Sheldon Clowdus

Disciple . Husband . Father


Song of Solomon "Conversation"
I have been following the conversation between, for lack of better names, the MacArthur and Driscoll camps on the issuse of Driscoll and others handling of the Song of Solomon. While I do fall in the MacArthur camp on this issue and think that at the very least Driscoll has taken some creative license with the text (and at worst used it with little regard for its actual intent for his own purposes), I find another concern in this whole debate to be equally concerning.

It seems to me that most of the pro-Driscoll arguments are exactly that: pro-Driscoll. The rhetoric attempting to exonerate Driscoll's handling of the Song of Solomon text seems to mostly consist of the following few arguments:

1. Opponents of Driscoll are prudes.
2. This type of explicit teaching is necessary in the name of contextualization for this generation.
3. Opponents of Driscoll just don't like Driscoll.

What concerns me is there seems to be very little, if any, awareness from the pro-Driscoll camp of the following:

1. Some of the conversation seems to echo very closely the remarks Paul makes in 1 Corinthians 3 when he chastises the church there for their tendency to cling to and identify with God's servants instead of Christ Himself. There seems to be much more defending of Mark Driscoll than there is defense of his interpretation of the text he preaches from.
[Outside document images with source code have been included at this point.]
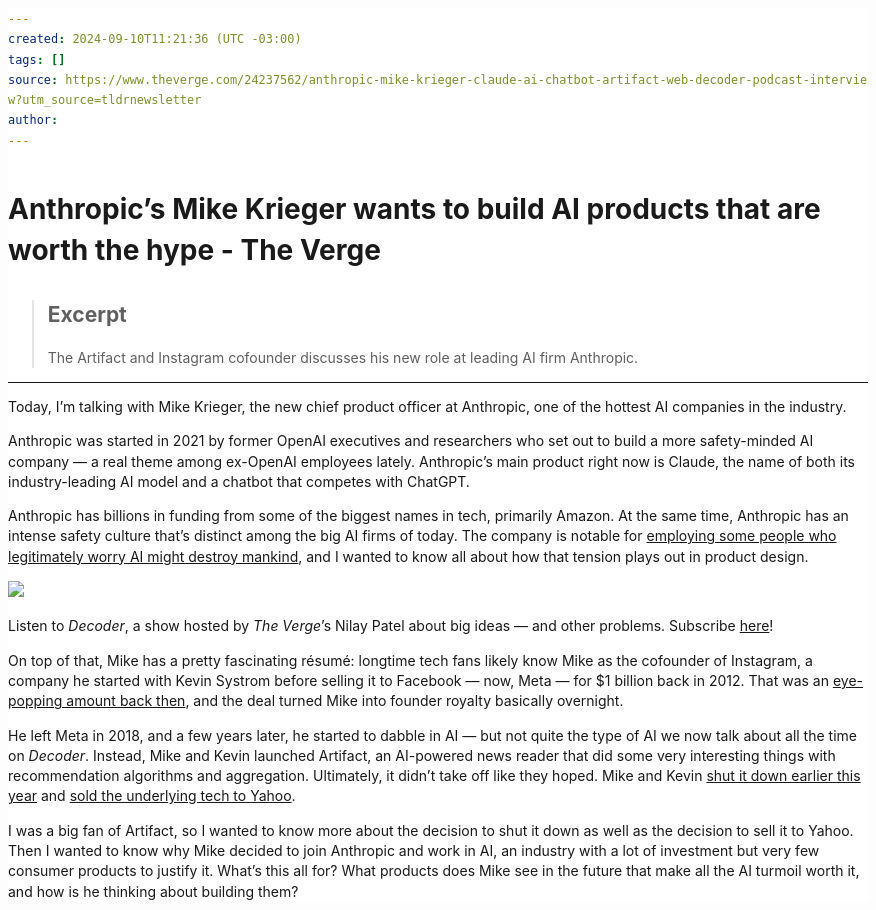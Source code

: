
 ```yaml
---
created: 2024-09-10T11:21:36 (UTC -03:00)
tags: []
source: https://www.theverge.com/24237562/anthropic-mike-krieger-claude-ai-chatbot-artifact-web-decoder-podcast-interview?utm_source=tldrnewsletter
author: 
---
```


# Anthropic’s Mike Krieger wants to build AI products that are worth the hype - The Verge

> ## Excerpt
> The Artifact and Instagram cofounder discusses his new role at leading AI firm Anthropic.

---
Today, I’m talking with Mike Krieger, the new chief product officer at Anthropic, one of the hottest AI companies in the industry.

Anthropic was started in 2021 by former OpenAI executives and researchers who set out to build a more safety-minded AI company — a real theme among ex-OpenAI employees lately. Anthropic’s main product right now is Claude, the name of both its industry-leading AI model and a chatbot that competes with ChatGPT. 

Anthropic has billions in funding from some of the biggest names in tech, primarily Amazon. At the same time, Anthropic has an intense safety culture that’s distinct among the big AI firms of today. The company is notable for [employing some people who legitimately worry AI might destroy mankind](https://www.nytimes.com/2023/07/11/technology/anthropic-ai-claude-chatbot.html), and I wanted to know all about how that tension plays out in product design.

![](https://duet-cdn.vox-cdn.com/thumbor/0x0:3000x3000/2400x2400/filters:focal(1500x1500:1501x1501):format(webp)/cdn.vox-cdn.com/uploads/chorus_asset/file/24792604/The_Verge_Decoder_Tileart.jpg)

Listen to _Decoder_, a show hosted by _The Verge_’s Nilay Patel about big ideas — and other problems. Subscribe [here](https://podcasts.apple.com/us/podcast/welcome-to-decoder/id1011668648?i=1000496212371&itsct=podcast_box&itscg=30200&ls=1&at=1001l7uV&ct=verge091322)!

On top of that, Mike has a pretty fascinating résumé: longtime tech fans likely know Mike as the cofounder of Instagram, a company he started with Kevin Systrom before selling it to Facebook — now, Meta — for $1 billion back in 2012. That was an [eye-popping amount back then](https://www.theverge.com/2012/4/9/2936375/facebook-buys-instagram), and the deal turned Mike into founder royalty basically overnight.

He left Meta in 2018, and a few years later, he started to dabble in AI — but not quite the type of AI we now talk about all the time on _Decoder_. Instead, Mike and Kevin launched Artifact, an AI-powered news reader that did some very interesting things with recommendation algorithms and aggregation. Ultimately, it didn’t take off like they hoped. Mike and Kevin [shut it down earlier this year](https://www.theverge.com/2024/1/12/24036539/artifact-shutting-down-kevin-systrom) and [sold the underlying tech to Yahoo](https://www.theverge.com/2024/4/2/24118436/yahoo-news-artifact-acquisition). 

I was a big fan of Artifact, so I wanted to know more about the decision to shut it down as well as the decision to sell it to Yahoo. Then I wanted to know why Mike decided to join Anthropic and work in AI, an industry with a lot of investment but very few consumer products to justify it. What’s this all for? What products does Mike see in the future that make all the AI turmoil worth it, and how is he thinking about building them?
The issue isn't so much Driscoll as a person as it is his interpretation and portrayal of the text.

2. Was Song of Solomon written to teach explicit matters of sex.....because if it wasn't then we can't use it that way now regardless of what we think will draw and keep people in the seats of our churches.

3. The appearance of a serious lack of humility. Proverbs 13:1 and Psalms 141:5 (and I am sure there are others) teach us that to receive a rebuke is of great benefit. To take offense at rebuke is the mark of folly, especially without any attempt at self examination in front of the Word to determine if the rebuke is applicable to our behavior. Yet what I have seen is great offense being taken by anyone defending Driscoll at the idea that he may be wrong in this instance.

I am aware that not all Driscoll apologist fall into these pitfalls and that some or many MacArthur fans do. Regardless of who you agree with on this issue or where you yourself stand, do me and all of us a favor: Be humble, make Christ more important than any teacher or preacher, and make sure that what is being taught is true to the text and the intent of its author. Only by doing these things can we be sure that we are being faithful to the call Christ has given us to preach the word in season and out so that men and women may be transformed by its power.

I know I will be examining myself to make sure I am doing the same.

I am a follower of Jesus, a husband, and a father. I teach 5th grade in my hometown of Rome, Georgia.